Saturday, July 13, 2013

Hunger, Heaven, and Hell

It's possible to worship God when you are afraid. But in fretfulness, I find it hard to pray. My dread can suffocate my prayer. I’m not proud of that. This humbles me before those who have a steel-hard spiritual strength that I lack. It forces me to reckon my own sin in one of its shapes, fear. Judge me or don't. Your call.

It’s possible to worship God when you are hungry. I have worshiped in hunger and thirst. But in those times I had chosen to be hungry and thirsty. It may be that hunger creates in the poor such dread that, like me in fretfulness, they find it hard to pray. And hunger alone might come between creator and creature. To be hungry is to be in danger of losing sight of God. Judge the hungry or don’t. Your call.

I don't have children. So my ability to worship while my daughter groans in her sleep for lack of food is entirely hypothetical. So I cannot judge the man with a hungry daughter who cannot lift his eyes to God.

This is a beautiful prayer, the beauty of which I would not wish on anyone:

     My God, my God, why have you forsaken me?
        Why are you so far from helping me, from the words of my groaning?
     O my God, I cry by day, but you do not answer;
        and by night, but find no rest. [Psalm 22:1-2 (NRSV).]


1. Helping the rich, hurting the poor.

That prayer might soon be the anthem of many hearts among America’s poor. An element of the House of Representatives has killed the Supplemental Nutrition Assistance Program (food stamps).

But they gave billions of dollars to Big Agribusiness – $195 billion over 10 years.


2. Hurt has its reasons.

Many if not most of these members of Congress confess Christ. So I am enjoined from hating them. But if I could ask them a question, it would be this: Congressmen, how do you beautify helping the rich and hurting the poor? What is the biblical lipstick you put on your legislative pig? Is it Matthew 13:12?
For to those who have, more will be given, and they will have an abundance; but from those who have nothing, even what they have will be taken away. [NRSV]
I would say, Jesus did not mean that men and women of power in our time should add to corporations’ fleets of jets at the same time that they put discount bakery-remainders above the grasp of a poor family. Jesus was talking about understanding.

I would urge them, Get that; that is a prayer my for you: get understanding. Your authority is greater than mine, but I will seek it, too.

3. Hearing from heaven and hell.
I am unlikely ever to be among members of Congress, such that we could share what we know about God. But in my place and time, I might share my ideas with Christian men and women who might share such ideas back at me.

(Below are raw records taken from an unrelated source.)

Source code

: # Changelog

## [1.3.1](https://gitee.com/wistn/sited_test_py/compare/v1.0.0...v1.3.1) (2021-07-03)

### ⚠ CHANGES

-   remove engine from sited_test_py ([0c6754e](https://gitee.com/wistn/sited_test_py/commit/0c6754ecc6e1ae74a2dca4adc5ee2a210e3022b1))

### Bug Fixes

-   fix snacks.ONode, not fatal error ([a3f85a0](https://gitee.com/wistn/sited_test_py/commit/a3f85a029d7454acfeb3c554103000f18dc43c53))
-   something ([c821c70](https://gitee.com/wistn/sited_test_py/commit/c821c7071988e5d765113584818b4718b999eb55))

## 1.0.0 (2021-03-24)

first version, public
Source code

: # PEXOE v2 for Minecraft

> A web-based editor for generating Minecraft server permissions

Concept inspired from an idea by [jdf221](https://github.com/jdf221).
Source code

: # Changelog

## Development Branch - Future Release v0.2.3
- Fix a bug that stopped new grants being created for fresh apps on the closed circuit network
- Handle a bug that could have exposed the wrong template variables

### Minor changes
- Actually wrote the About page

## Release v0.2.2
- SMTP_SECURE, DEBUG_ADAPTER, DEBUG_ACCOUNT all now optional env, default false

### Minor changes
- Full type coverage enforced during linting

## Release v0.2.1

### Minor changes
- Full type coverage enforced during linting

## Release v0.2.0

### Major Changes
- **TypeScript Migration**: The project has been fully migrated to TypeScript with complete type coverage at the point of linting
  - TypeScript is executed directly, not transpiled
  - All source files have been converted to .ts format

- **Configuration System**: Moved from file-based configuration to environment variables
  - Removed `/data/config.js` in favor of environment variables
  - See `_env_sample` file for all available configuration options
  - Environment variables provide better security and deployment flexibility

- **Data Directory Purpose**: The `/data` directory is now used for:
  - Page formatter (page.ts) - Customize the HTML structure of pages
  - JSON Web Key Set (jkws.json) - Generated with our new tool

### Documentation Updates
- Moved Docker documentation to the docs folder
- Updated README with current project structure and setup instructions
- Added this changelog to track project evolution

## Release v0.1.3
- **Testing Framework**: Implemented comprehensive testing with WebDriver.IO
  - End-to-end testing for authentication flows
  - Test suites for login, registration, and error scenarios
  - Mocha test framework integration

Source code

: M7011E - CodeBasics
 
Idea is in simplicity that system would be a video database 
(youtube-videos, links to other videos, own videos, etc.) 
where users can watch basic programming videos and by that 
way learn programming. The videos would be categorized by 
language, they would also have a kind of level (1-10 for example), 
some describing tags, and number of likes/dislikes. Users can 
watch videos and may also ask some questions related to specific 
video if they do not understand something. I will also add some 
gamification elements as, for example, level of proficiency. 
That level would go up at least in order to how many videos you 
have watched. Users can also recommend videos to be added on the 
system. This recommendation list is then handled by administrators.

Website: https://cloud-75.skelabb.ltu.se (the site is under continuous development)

And when two or three are gathered in his name, Jesus is there. I hope he brings Lazarus, from his parable, who was poor, who had sores that dogs licked, who did not get even crumbs from the rich man’s table, who’s door he starved at. Lazarus suffered in his lifetime, but now he gets every good thing in heaven. And maybe Lazarus will pray his own gospel story into the hearts and minds of we who speak together about hunger. Lazarus stands for the poor and desperate in Jesus’s Palestinian days and in our present time.

But if Jesus does not bring Lazarus, maybe he will bring up from hell the other character in that parable – the rich man, who did not love Lazarus, who did not help him, who suffers now, who suffers unbearable thirst, who will suffer forever. Maybe, from the rich man’s mouth, in which lack of spittle makes his mucous congeal into tiny, sharp pebbles, he will rasp a warning not to enjoy our prosperity as if God had prospered us only for ourselves. Not that Jesus wants the rich to have less; he wants the poor to have more. He wants them not to be hungry.


4. Where Jesus will be.

After food stamps are cut off, if that is the final outcome, Jesus will be in America. Jesus will be among the poor, just as he was among the poor of Israel two-thousand years ago. In that time, he did not enter a palace until it was time to die.

And for every man, woman, and child who suffers, Jesus will know their suffering as if it were his own. It will be his own. When we afflict the poor, we afflict Christ. Isn't that revealed in the nature of a brother, a father, who loves perfectly?


5.  Prayer.

Jesus, pray Lazarus into our hearts. Amen.